Turbulence is driven by the large-scale random forces f ₁ and f ₂, which produce Alfvénic perturbations propagating antiparallel and parallel to magnetic field, respectively (Yang et al. 2017c, 2018b). f ₁ and f ₂ are isotropic in k space and are composed of 21 Fourier modes with wavenumber k ≤ 3.5 and the uniform-distributed random phase angle between [0, 2π]. The amplitude of each mode is a constant plus a small noise. Meanwhile, f ₁ and f ₂ are designed to be non-compressive, satisfying ∇ · f ₁ = 0 and ∇ · f ₂ = 0, respectively.

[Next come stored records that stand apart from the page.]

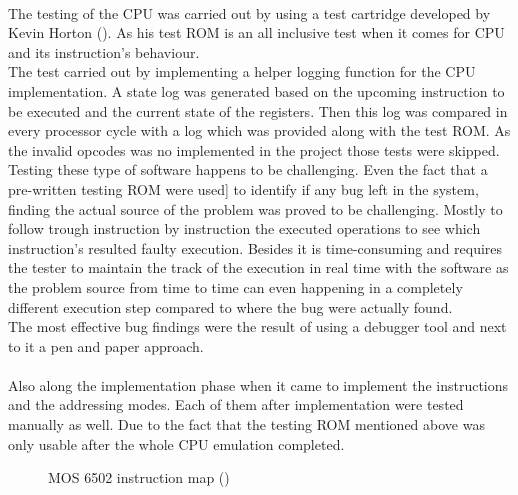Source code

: \documentclass[]{report}
\begin{document}
\paragraph{ }
The testing of the CPU was carried out by using a test cartridge developed by Kevin Horton (\cite{NEST}). As his test ROM is an all inclusive test when it comes for CPU and its instruction's behaviour.
\\
The test carried out by implementing a helper logging function for the CPU implementation. A state log was generated based on the upcoming instruction to be executed and the current state of the registers. Then this log was compared in every processor cycle with a log which was provided along with the test ROM. 
As the invalid opcodes was no implemented in the project those tests were skipped.
\\
Testing these type of software happens to be challenging. Even the fact that a pre-written testing ROM were used] to identify if any bug left in the system, finding the actual source of the problem was proved to be challenging. Mostly to follow trough instruction by instruction the executed operations to see which instruction's resulted faulty execution. Besides it is time-consuming and requires the tester to maintain the track of the execution in real time with the software as the problem source from time to time can even happening in a completely different execution step compared to where the bug were actually found.
\\
The most effective bug findings were the result of using a debugger tool and next to it a pen and paper approach.
\paragraph{ }
Also along the implementation phase when it came to implement the instructions and the addressing modes.
Each of them after implementation were tested manually as well. Due to the fact that the testing ROM mentioned above was only usable after the whole CPU emulation completed.

\begin{figure}[h]
	\caption{\label{fig:my-label} MOS 6502 instruction map (\cite{TALK})}
\end{figure}
\clearpage
\end{document}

We consider periodic boundary conditions in a cube with a side length of 2π and a resolution defined by the number of grid points, which is 1024³. We apply a third-order piecewise parabolic method to the reconstruction and an approximate Riemann solver of Harten–Lax–van Leer discontinuities to calculation of numerical fluxes. The constrained transport algorithm is employed to ensure a divergence-free state of the magnetic field.

After turbulent quantities reach a statistically quasi-stationary state, we conduct the analyses as shown in Section 3. The rms values for velocity and magnetic field are approximately 0.39 and 0.34, respectively; cross-helicity σ_c = 0.50, plasma beta β = 1.64, and averaged Alfvén speed 〈V_A 〉 = 1.00.

The second-order structure function is computed by

$$\begin{eqnarray}&&S({\theta }_{\mathrm{RB}},r,\phi )=\displaystyle \frac{1}{N}\sum _{i=1}^{N}| {\boldsymbol{U}}({\boldsymbol{l}}+{\boldsymbol{r}})-{\boldsymbol{U}}({\boldsymbol{l}}){| }^{2},\end{eqnarray} \tag{ 5 }$$

where U could be either B or u , l is the position vector of points, r is separation vector between a pair of points, which are picked at random, N is the total number of pairs at θ_RB, r, and ϕ, and θ_RB is angle between r and the local mean magnetic field, and B _l . B _l is calculated as follows: first we divide the intervals between l + r and l into two halves with the same duration of r /2. Then, we compute the mean field of each half, marked as B _l1 and B _l2. Finally, the local mean magnetic field, B _l , is given by $\tfrac{{{\boldsymbol{B}}}_{l1}+{{\boldsymbol{B}}}_{l2}}{2}$ (Wu et al. 2020). ϕ is the angle between B _l1 and B _l2. At certain ranges of θ_RB, r, and ϕ, most of the structure function values are the average of tens of thousands of pairs of points.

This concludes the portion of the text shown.